▶ Your goal
Please set down, word for word, each line from the one containing "My academic and" through the final line of the records below, both included, and nothing else.

Segment Start: Materials provided

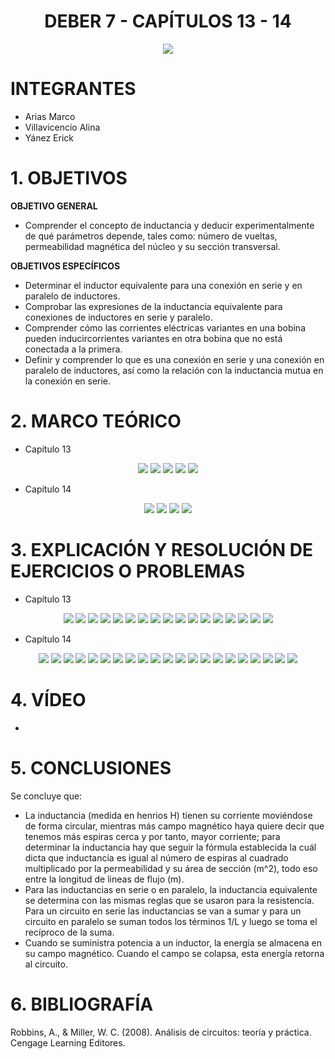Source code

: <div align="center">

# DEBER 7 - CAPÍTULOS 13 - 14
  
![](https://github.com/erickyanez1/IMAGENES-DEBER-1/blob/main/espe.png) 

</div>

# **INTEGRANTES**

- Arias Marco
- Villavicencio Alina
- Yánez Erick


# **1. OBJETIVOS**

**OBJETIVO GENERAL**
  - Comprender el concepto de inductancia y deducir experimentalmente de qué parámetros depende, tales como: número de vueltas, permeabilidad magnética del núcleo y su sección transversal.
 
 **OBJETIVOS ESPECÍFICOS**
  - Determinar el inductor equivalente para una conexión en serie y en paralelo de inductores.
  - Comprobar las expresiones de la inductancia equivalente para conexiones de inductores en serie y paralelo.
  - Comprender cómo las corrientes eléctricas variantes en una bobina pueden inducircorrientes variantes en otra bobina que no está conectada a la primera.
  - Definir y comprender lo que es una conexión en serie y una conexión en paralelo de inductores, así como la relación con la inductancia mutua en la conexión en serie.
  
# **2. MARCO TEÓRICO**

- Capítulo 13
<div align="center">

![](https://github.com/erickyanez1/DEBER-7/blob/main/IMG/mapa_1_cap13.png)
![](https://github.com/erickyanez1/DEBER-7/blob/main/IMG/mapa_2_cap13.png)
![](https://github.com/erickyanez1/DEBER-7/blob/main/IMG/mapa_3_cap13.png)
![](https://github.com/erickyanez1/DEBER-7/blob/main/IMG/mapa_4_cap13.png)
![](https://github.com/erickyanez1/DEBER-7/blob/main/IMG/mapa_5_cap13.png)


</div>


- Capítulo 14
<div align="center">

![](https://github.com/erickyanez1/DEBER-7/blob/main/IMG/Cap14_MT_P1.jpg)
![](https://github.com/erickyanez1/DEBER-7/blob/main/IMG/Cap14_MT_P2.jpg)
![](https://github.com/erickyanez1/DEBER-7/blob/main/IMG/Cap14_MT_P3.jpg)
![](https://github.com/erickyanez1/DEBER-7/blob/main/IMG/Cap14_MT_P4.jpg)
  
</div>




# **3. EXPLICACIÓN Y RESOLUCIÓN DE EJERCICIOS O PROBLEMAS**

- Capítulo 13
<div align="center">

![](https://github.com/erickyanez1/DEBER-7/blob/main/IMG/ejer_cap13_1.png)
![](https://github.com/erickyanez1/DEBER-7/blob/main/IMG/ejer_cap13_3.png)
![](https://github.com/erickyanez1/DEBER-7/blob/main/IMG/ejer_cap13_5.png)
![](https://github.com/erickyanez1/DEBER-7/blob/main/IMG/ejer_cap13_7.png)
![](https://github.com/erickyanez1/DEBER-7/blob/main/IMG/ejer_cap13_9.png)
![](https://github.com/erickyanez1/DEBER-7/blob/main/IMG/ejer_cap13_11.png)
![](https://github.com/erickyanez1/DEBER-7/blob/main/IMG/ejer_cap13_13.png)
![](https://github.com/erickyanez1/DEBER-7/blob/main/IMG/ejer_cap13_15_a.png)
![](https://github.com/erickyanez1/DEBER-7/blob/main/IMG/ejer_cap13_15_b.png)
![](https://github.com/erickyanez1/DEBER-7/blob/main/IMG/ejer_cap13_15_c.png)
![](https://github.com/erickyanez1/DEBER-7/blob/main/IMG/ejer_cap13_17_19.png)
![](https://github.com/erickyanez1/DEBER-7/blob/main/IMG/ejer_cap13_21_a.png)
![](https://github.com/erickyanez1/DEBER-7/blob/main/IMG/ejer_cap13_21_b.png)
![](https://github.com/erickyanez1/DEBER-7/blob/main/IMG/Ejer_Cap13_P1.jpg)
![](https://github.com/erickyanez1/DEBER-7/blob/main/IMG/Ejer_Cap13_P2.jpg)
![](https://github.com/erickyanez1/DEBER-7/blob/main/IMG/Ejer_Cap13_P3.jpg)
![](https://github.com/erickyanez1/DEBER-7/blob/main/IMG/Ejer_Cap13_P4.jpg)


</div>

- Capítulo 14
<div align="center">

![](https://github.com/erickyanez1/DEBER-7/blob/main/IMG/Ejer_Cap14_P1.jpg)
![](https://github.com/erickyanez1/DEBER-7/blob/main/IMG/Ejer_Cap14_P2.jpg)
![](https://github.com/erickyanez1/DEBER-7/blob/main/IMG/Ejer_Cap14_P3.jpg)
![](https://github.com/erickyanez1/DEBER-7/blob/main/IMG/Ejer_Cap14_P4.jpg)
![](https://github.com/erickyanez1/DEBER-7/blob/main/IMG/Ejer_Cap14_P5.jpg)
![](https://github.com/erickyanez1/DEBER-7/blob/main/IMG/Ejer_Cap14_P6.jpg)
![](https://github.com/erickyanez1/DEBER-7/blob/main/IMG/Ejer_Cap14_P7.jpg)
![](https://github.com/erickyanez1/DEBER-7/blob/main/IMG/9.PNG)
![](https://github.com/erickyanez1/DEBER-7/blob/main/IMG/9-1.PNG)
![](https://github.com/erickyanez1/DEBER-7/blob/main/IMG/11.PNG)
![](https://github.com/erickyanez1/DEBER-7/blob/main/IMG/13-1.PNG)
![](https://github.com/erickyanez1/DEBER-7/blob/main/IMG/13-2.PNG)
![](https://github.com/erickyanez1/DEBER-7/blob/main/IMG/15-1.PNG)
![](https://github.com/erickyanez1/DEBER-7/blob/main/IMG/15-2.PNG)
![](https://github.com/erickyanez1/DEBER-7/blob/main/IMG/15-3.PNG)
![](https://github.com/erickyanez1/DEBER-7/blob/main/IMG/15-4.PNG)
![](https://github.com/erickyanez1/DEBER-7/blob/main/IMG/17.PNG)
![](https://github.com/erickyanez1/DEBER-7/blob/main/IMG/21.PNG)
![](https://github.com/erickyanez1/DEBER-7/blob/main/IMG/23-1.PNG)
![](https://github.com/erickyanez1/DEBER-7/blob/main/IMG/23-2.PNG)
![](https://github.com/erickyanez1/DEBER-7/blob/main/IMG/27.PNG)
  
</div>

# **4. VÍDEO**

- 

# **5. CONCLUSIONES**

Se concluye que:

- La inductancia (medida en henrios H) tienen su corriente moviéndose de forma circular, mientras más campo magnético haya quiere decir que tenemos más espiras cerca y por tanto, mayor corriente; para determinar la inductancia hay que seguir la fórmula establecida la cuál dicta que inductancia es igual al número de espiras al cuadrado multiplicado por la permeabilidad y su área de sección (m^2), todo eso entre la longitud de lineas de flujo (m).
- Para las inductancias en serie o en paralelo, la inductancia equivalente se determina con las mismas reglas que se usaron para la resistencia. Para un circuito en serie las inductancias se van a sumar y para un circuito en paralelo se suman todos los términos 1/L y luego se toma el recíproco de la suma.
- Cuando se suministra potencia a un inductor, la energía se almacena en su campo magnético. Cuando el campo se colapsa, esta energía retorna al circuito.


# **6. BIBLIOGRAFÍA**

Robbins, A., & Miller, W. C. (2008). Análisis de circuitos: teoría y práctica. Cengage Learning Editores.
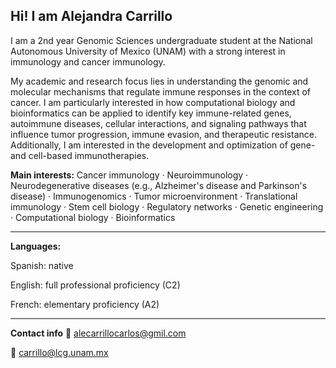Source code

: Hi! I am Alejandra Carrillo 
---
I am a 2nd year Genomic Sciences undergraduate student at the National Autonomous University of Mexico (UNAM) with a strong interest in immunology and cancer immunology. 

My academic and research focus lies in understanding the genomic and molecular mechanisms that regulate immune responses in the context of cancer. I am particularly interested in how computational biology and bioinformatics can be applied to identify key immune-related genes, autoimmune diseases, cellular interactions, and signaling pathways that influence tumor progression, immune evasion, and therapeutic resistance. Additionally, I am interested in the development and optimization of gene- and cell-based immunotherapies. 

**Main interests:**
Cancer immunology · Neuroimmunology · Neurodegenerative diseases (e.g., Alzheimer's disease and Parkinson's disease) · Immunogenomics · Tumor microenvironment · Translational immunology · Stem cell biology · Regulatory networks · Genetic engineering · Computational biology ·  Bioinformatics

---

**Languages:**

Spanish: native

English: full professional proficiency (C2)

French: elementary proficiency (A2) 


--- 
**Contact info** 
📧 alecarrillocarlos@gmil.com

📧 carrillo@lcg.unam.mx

Segment End: Materials provided

▶ Answer
My academic and research focus lies in understanding the genomic and molecular mechanisms that regulate immune responses in the context of cancer. I am particularly interested in how computational biology and bioinformatics can be applied to identify key immune-related genes, autoimmune diseases, cellular interactions, and signaling pathways that influence tumor progression, immune evasion, and therapeutic resistance. Additionally, I am interested in the development and optimization of gene- and cell-based immunotherapies. 

**Main interests:**
Cancer immunology · Neuroimmunology · Neurodegenerative diseases (e.g., Alzheimer's disease and Parkinson's disease) · Immunogenomics · Tumor microenvironment · Translational immunology · Stem cell biology · Regulatory networks · Genetic engineering · Computational biology ·  Bioinformatics

---

**Languages:**

Spanish: native

English: full professional proficiency (C2)

French: elementary proficiency (A2) 


--- 
**Contact info** 
📧 alecarrillocarlos@gmil.com

📧 carrillo@lcg.unam.mx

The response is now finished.